■ **What you have to do**:
Every entry must be output exactly as it was written.

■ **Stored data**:

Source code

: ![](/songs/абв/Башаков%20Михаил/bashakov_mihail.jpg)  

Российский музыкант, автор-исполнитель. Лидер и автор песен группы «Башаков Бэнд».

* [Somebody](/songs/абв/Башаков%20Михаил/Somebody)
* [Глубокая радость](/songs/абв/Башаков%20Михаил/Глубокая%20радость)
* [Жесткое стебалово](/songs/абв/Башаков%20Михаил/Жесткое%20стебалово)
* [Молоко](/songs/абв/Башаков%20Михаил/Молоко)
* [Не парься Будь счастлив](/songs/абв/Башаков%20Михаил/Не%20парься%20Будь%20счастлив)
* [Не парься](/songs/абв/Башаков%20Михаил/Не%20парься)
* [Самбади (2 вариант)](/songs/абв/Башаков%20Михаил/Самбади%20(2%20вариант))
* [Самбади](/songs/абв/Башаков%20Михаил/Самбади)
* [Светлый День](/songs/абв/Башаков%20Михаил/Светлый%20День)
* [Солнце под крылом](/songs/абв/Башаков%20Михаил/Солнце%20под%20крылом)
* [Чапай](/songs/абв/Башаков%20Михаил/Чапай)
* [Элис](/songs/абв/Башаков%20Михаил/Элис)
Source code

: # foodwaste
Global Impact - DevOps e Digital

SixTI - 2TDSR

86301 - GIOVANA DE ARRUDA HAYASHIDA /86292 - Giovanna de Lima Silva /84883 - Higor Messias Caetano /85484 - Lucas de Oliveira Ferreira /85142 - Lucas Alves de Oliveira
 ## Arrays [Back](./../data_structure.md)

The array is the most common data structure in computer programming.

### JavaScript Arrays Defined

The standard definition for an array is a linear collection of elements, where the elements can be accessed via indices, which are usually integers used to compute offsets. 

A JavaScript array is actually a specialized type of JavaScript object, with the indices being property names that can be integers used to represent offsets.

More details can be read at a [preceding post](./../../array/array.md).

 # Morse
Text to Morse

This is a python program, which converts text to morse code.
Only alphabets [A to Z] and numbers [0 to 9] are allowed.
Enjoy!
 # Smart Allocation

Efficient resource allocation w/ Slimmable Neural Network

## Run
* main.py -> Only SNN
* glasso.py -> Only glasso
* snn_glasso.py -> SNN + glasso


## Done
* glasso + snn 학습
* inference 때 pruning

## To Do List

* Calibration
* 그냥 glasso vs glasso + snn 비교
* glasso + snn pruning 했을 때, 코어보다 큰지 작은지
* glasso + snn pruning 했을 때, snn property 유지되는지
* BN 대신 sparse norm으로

■ **Answer area**:
Source code

: ![](/songs/абв/Башаков%20Михаил/bashakov_mihail.jpg)  

Российский музыкант, автор-исполнитель. Лидер и автор песен группы «Башаков Бэнд».

* [Somebody](/songs/абв/Башаков%20Михаил/Somebody)
* [Глубокая радость](/songs/абв/Башаков%20Михаил/Глубокая%20радость)
* [Жесткое стебалово](/songs/абв/Башаков%20Михаил/Жесткое%20стебалово)
* [Молоко](/songs/абв/Башаков%20Михаил/Молоко)
* [Не парься Будь счастлив](/songs/абв/Башаков%20Михаил/Не%20парься%20Будь%20счастлив)
* [Не парься](/songs/абв/Башаков%20Михаил/Не%20парься)
* [Самбади (2 вариант)](/songs/абв/Башаков%20Михаил/Самбади%20(2%20вариант))
* [Самбади](/songs/абв/Башаков%20Михаил/Самбади)
* [Светлый День](/songs/абв/Башаков%20Михаил/Светлый%20День)
* [Солнце под крылом](/songs/абв/Башаков%20Михаил/Солнце%20под%20крылом)
* [Чапай](/songs/абв/Башаков%20Михаил/Чапай)
* [Элис](/songs/абв/Башаков%20Михаил/Элис)
Source code

: # foodwaste
Global Impact - DevOps e Digital

SixTI - 2TDSR

86301 - GIOVANA DE ARRUDA HAYASHIDA /86292 - Giovanna de Lima Silva /84883 - Higor Messias Caetano /85484 - Lucas de Oliveira Ferreira /85142 - Lucas Alves de Oliveira
 ## Arrays [Back](./../data_structure.md)

The array is the most common data structure in computer programming.

### JavaScript Arrays Defined

The standard definition for an array is a linear collection of elements, where the elements can be accessed via indices, which are usually integers used to compute offsets. 

A JavaScript array is actually a specialized type of JavaScript object, with the indices being property names that can be integers used to represent offsets.

More details can be read at a [preceding post](./../../array/array.md).

 # Morse
Text to Morse

This is a python program, which converts text to morse code.
Only alphabets [A to Z] and numbers [0 to 9] are allowed.
Enjoy!
 # Smart Allocation

Efficient resource allocation w/ Slimmable Neural Network

## Run
* main.py -> Only SNN
* glasso.py -> Only glasso
* snn_glasso.py -> SNN + glasso


## Done
* glasso + snn 학습
* inference 때 pruning

## To Do List

* Calibration
* 그냥 glasso vs glasso + snn 비교
* glasso + snn pruning 했을 때, 코어보다 큰지 작은지
* glasso + snn pruning 했을 때, snn property 유지되는지
* BN 대신 sparse norm으로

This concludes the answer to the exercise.